The ground line conductive layers (G) out of the conductive layers,
the first ground plate 62, and the second ground plate 62C of the
flexible board 60 are electrically connected to one another through
vias 68ai (i=1 to n, n is the positive integer).
A rectangular reinforcing plate 64 molded of a conductive resin
material, for example, is fixed to part of an upper surface of the
first ground plate 52 and to an upper surface of the second ground
plate 62C. Electric conductivity of the conductive resin material
being an antistatic resin material is set in a range from 1 S/m to
30000 S/m inclusive, for example. An end surface at one end of the
reinforcing plate 64 and an end surface at one end of the
insulative base material 66 are located on a common plane.
Accordingly, the first ground plate 62 and the second ground plate
62C are set to the same electric potential as that of the ground
line conductive layers (G). Note that the reinforcing plate 64 is
not limited to the above-described example, and may be formed by
cutting the conductive resin material, for instance. The
reinforcing plate 64 may be molded of a glass epoxy, polyimide,
polyethylene terephthalate materials or the like.
Accordingly, in the above-described configuration as well, the
connection end portion on the one side of the flexible board 60 can
be electrically connected to the printed circuit board 24 without
requiring any soldering work. Thus, it is possible to stabilize
work quality in connecting the connection end portion of the
flexible board to the circuit board. In addition, the first ground
plate 62 and the second ground plate 62C are set to the same
electric potential as that of the ground line conductive layers
(G). Thus, it is possible to maintain high quality in signal
characteristics of a transceiver module when a communication speed
in the transceiver module becomes relatively high.

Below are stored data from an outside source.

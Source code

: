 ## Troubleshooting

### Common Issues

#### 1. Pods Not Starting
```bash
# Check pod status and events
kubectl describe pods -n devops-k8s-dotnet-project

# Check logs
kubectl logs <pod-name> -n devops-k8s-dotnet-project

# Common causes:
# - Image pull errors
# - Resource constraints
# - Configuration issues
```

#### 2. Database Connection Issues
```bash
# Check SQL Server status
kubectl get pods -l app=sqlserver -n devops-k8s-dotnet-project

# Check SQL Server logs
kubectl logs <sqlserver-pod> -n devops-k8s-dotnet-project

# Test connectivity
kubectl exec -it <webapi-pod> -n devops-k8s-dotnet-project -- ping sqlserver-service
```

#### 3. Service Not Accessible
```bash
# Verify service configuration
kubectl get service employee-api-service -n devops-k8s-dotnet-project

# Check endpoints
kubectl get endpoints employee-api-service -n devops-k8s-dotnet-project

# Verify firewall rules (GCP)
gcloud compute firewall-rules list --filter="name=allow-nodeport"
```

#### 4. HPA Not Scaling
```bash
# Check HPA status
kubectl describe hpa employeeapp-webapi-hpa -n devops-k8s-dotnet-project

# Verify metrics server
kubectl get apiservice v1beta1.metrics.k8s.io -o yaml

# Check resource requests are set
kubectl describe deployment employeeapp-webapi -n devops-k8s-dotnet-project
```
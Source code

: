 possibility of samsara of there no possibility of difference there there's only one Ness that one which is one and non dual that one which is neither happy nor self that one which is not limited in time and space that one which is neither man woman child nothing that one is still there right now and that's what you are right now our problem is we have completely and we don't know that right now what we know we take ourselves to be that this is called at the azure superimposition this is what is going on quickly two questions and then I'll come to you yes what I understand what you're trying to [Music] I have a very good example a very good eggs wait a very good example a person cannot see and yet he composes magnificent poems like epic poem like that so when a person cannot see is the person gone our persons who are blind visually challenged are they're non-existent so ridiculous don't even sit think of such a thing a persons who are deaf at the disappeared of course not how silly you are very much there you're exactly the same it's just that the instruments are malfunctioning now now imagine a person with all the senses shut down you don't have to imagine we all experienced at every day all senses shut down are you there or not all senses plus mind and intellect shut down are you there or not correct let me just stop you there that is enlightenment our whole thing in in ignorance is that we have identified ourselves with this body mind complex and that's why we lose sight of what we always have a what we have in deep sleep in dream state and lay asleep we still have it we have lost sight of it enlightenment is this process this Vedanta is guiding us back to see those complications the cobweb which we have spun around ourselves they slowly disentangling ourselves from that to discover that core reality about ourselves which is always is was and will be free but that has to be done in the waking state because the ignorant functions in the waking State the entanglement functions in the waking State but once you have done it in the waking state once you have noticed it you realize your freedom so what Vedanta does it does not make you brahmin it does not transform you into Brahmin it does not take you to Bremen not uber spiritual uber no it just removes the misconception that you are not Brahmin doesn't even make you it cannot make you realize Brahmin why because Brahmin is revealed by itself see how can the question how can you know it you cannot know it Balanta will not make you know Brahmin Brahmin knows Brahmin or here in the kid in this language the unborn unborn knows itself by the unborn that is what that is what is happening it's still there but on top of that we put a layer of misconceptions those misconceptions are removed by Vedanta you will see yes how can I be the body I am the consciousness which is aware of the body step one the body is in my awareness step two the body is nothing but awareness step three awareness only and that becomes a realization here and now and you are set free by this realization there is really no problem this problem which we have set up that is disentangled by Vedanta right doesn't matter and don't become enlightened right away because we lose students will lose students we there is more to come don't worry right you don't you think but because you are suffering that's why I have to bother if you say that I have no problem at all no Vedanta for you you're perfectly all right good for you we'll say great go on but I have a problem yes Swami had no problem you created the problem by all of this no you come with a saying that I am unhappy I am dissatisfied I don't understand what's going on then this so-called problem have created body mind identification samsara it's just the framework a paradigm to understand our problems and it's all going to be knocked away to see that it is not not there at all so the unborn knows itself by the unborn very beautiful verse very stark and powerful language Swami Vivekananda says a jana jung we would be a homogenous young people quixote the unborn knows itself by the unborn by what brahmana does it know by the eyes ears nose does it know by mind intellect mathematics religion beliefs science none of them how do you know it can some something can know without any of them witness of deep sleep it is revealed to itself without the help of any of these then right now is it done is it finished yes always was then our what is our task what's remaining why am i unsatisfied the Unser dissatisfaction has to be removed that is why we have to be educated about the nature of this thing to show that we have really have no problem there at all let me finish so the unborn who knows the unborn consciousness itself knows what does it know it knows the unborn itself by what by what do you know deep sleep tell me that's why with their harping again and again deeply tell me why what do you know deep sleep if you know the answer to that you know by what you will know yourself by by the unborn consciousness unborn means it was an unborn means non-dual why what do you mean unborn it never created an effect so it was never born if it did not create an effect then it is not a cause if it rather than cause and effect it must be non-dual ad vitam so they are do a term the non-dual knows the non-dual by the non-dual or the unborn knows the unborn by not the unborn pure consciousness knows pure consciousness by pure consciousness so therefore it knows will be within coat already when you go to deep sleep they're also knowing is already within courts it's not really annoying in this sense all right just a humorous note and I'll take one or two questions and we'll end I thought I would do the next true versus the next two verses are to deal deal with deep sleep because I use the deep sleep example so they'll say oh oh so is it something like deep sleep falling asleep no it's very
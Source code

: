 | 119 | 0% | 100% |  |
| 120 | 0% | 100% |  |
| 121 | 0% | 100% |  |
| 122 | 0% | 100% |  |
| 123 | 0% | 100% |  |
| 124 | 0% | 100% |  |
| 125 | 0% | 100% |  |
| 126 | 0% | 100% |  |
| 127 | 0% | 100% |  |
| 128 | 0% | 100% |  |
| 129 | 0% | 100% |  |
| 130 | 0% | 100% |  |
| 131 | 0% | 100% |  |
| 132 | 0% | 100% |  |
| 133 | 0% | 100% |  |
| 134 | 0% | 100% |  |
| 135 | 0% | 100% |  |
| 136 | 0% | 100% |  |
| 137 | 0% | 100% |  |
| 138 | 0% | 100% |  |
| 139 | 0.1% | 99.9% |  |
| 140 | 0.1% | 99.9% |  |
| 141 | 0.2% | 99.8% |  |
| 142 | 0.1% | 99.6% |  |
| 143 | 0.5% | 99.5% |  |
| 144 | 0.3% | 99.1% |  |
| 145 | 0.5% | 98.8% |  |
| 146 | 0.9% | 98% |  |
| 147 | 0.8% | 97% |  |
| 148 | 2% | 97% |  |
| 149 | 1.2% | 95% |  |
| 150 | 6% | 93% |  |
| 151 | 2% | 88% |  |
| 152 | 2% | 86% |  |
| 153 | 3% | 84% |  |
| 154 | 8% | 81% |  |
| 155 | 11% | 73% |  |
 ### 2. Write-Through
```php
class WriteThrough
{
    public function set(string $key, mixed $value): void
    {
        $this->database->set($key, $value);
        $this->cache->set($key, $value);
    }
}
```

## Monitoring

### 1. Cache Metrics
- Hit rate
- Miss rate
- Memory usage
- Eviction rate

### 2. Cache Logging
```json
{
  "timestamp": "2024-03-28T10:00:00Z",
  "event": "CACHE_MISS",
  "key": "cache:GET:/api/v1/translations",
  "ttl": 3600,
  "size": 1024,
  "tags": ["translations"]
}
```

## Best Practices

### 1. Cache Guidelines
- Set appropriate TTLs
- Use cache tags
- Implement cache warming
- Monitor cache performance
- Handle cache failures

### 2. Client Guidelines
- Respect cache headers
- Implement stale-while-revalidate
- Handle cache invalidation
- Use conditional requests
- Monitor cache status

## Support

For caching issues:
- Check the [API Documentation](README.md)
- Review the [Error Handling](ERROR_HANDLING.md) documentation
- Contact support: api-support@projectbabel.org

FIG. 8 shows substantial part of a cable connector, to which a
cable connection structure according to a fifth embodiment of the
present invention is applied, together with the printed circuit
board.
In the example shown in FIG. 1, the plurality of extension portions
12b of the ground plate 12 of the flexible board 10 are formed to
the extent that the tip ends thereof do not reach the end surface
of the insulative base material 16. On the other hand, in an
example shown in FIG. 8, a ground plate 72 is provided on the
entire surface at an end portion of an insulative base material 76
corresponding to a connection end portion of a flexible board
70.
A cable connector has a configuration similar to that of the cable
connector 30 shown in FIG. 4.
Note that constituents in FIG. 8 which are the same as the
constituents in the example shown in FIG. 1 will be designated by
the same reference numerals and overlapping description thereof
will be omitted.
As shown in FIG. 8, the flexible board 70 has a configuration in
which a conductive body including a plurality of conductive layers
each covered with a protection layer, for example, is formed on a
surface of the insulative base material 76 opposed to the contact
portions 32C of the contact terminals 32ai. The protection layer is
made of a thermosetting resist layer or a polyimide film, for
example. The insulative base material 76 is molded of a liquid
crystal polymer, polyimide (PI), polyethylene terephthalate (PET),
or polyetherimide (PEI), for example. In addition, each of the
above-described conductive layers is formed from layers of a copper
alloy, for example. A contact pad is formed at a section at one end
of each conductive layer corresponding to a connection end portion
of the flexible board 70, the section being designed to come into
contact with the contact portion 32C of the contact terminal 32ai.
The conductive layers include a ground line conductive layer (G), a
signal line conductive layer (S), another signal line conductive
layer (S), another ground line conductive layer (G), and so forth
which are arranged sequentially from one end.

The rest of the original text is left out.